Most of these infused treats and treatment oils use the non-psychoactive chemical CBD, which is derived from cannabis or hemp, but won’t get your dog high. Instead, CBD is used to mitigate a pup’s anxiety, seizures, or chronic pain.
Dispensaries and delivery services are carrying doggie bags of CBD products for dogs, ranging from infused dog biscuits and peanut butter to shampoos, salves, tinctures and balms. But do these really work, and are they safe? We asked a veterinarian whether these infused dog items are all bark, or if the really have some bite.
“We have found cannabis and CBD to be especially useful for chronic pain conditions, such as arthritis,” says Dr. Tim Shu, founder and CEO of VETCBD. “It also has anti-anxiety properties and can be used for pets experiencing separation or noise anxiety. Inflammatory disorders such as allergies can also benefit due to the anti-inflammatory properties of cannabinoids.
“Nausea suppression is another major use, and is very useful for patients suffering from kidney disease, [gastrointestinal] conditions, or cancer. We have seen many benefits in epileptic patients who are using it for seizure control. These patients experience a decrease in seizure frequency and intensity.”
Dr. Shu also notes cases where CBD appears to slow the progression of cancer or even decrease cancerous tumor size. But regrettably, there is very little clinical research to back up any of these claims.
Researchers at Colorado State University are currently working on a study analyzing the effectiveness of CBD for dogs with epilepsy. That study is being funded by the well-respected American Kennel Club Canine Health Foundation, and is based on preliminary data that showed 89% of dogs had reduced seizure rates with CBD. A 2018 Cornell University study found that 80% of dogs suffering from arthritis appeared to experience less pain when treated with CBD.
But critics are skeptical at the dearth of clinical data, and veterinarians are still forbidden from prescribing CBD to dogs. A new California law does at least allow vets to discuss cannabis for pets, but its not legal for veterinarians anywhere to prescribe it because cannabis is still considered a Schedule 1 drug.

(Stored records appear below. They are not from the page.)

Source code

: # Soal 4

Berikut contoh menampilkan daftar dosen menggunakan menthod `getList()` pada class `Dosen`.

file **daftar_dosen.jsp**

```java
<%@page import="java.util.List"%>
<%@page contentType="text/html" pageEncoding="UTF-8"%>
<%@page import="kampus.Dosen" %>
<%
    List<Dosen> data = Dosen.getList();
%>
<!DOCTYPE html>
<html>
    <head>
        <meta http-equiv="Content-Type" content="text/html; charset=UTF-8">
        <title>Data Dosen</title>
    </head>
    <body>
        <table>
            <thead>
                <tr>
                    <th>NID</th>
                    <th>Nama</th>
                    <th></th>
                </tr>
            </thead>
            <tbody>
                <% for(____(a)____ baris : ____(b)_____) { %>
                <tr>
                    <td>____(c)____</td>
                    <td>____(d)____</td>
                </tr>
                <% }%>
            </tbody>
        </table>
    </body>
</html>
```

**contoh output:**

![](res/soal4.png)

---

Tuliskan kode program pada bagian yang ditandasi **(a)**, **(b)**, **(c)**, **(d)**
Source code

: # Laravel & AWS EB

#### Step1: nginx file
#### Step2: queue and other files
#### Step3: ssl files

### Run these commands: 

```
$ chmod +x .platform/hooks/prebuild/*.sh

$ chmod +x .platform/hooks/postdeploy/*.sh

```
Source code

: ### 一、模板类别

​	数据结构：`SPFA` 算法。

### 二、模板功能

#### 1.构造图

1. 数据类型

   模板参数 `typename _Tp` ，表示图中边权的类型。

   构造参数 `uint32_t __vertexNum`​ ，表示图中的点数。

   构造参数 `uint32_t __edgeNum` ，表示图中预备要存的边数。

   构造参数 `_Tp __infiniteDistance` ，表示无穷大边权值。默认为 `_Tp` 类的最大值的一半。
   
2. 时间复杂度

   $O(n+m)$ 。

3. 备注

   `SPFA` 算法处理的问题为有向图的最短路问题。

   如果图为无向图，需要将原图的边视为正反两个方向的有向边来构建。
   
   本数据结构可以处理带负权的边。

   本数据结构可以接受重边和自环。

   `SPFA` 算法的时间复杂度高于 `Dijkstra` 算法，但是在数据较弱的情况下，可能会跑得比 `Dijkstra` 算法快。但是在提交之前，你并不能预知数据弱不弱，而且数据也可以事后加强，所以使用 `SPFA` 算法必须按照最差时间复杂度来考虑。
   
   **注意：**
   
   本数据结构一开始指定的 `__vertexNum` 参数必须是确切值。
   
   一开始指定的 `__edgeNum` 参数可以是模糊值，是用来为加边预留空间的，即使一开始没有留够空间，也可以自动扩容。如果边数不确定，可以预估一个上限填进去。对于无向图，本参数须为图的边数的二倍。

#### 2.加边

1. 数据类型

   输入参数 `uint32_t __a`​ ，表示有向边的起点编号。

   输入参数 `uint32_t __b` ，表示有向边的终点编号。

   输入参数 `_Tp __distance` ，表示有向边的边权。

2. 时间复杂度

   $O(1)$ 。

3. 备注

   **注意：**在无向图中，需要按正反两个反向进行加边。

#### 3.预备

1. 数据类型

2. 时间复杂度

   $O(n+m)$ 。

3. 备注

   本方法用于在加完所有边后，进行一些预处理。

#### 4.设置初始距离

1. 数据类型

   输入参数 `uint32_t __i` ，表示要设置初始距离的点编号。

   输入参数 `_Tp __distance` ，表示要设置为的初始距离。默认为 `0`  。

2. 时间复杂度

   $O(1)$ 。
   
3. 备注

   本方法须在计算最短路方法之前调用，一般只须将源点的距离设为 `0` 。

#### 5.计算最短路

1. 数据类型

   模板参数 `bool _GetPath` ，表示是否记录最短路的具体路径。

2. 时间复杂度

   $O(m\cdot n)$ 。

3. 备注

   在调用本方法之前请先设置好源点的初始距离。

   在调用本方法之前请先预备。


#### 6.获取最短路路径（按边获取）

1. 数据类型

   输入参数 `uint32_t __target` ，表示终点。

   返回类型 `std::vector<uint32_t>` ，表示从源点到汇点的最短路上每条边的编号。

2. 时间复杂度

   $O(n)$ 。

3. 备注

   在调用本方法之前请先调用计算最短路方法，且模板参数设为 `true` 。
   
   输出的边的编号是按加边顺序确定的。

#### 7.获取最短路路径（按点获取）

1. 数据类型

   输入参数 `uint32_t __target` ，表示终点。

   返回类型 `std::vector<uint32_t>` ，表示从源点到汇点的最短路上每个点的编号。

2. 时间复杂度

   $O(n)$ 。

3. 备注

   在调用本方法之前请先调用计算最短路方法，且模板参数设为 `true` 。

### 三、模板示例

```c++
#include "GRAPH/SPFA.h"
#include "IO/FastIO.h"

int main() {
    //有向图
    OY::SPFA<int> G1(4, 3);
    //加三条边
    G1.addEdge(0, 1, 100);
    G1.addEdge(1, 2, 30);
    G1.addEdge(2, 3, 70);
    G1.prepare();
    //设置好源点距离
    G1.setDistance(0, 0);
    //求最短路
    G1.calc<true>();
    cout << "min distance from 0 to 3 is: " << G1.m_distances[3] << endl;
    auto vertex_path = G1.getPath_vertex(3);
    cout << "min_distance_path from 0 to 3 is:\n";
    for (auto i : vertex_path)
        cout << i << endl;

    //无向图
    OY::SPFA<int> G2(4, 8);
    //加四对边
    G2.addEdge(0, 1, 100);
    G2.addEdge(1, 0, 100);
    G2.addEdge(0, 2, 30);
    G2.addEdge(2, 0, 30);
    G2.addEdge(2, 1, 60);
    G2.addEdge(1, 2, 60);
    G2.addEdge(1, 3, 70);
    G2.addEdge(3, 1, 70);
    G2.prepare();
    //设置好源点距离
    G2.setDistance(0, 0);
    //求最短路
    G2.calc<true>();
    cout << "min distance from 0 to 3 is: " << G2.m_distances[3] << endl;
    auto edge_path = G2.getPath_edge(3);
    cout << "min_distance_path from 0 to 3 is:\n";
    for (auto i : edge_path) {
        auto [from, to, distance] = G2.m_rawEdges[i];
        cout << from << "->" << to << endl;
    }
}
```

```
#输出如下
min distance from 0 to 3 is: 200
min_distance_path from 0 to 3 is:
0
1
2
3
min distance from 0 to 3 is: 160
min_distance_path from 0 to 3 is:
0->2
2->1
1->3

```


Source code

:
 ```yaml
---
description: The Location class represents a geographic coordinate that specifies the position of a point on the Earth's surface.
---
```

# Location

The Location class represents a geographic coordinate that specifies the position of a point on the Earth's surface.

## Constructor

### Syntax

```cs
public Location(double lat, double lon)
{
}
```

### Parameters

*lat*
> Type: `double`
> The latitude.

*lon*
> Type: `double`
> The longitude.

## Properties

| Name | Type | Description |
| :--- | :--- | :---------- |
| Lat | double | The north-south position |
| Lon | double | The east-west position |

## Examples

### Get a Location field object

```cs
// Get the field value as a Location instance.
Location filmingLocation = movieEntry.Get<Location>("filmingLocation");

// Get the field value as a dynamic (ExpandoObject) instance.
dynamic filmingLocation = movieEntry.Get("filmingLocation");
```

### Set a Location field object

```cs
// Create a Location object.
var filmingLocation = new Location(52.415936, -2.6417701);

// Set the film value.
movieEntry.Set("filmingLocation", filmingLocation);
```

Even a vice chairperson at the American Veterinary Medical Association tells Consumer Reports that he medicates his Saint Bernard when fireworks are going off, to ease the her anxiety.
Dr. Shu tells us that “Noise anxiety is one of the major uses of our product. CBD, and even THC in small amounts, decreases anxiety and can help make loud noises much more tolerable.
“We have many clients use our products specifically for noise anxiety around July 4th and New Year’s Eve.”
It should give dog owners pause, though, that the CBD market is wildly unregulated, sometimes with little quality control and no burden of proof for potency. Some states with very loose regulations have seen medical problems caused by shoddy gas station CBD products, and even in tightly regulated states like California, the same testing laws do not apply to CBD products for dogs.
“Hemp CBD products are not subject to any regulatory testing the way regulated cannabis products are,” Shu admits. While he adds that VETCBD’s Dr. Shu's Pet Care line tests each batch according to the same standards California requires of cannabis products used by people, that is not the industry standard.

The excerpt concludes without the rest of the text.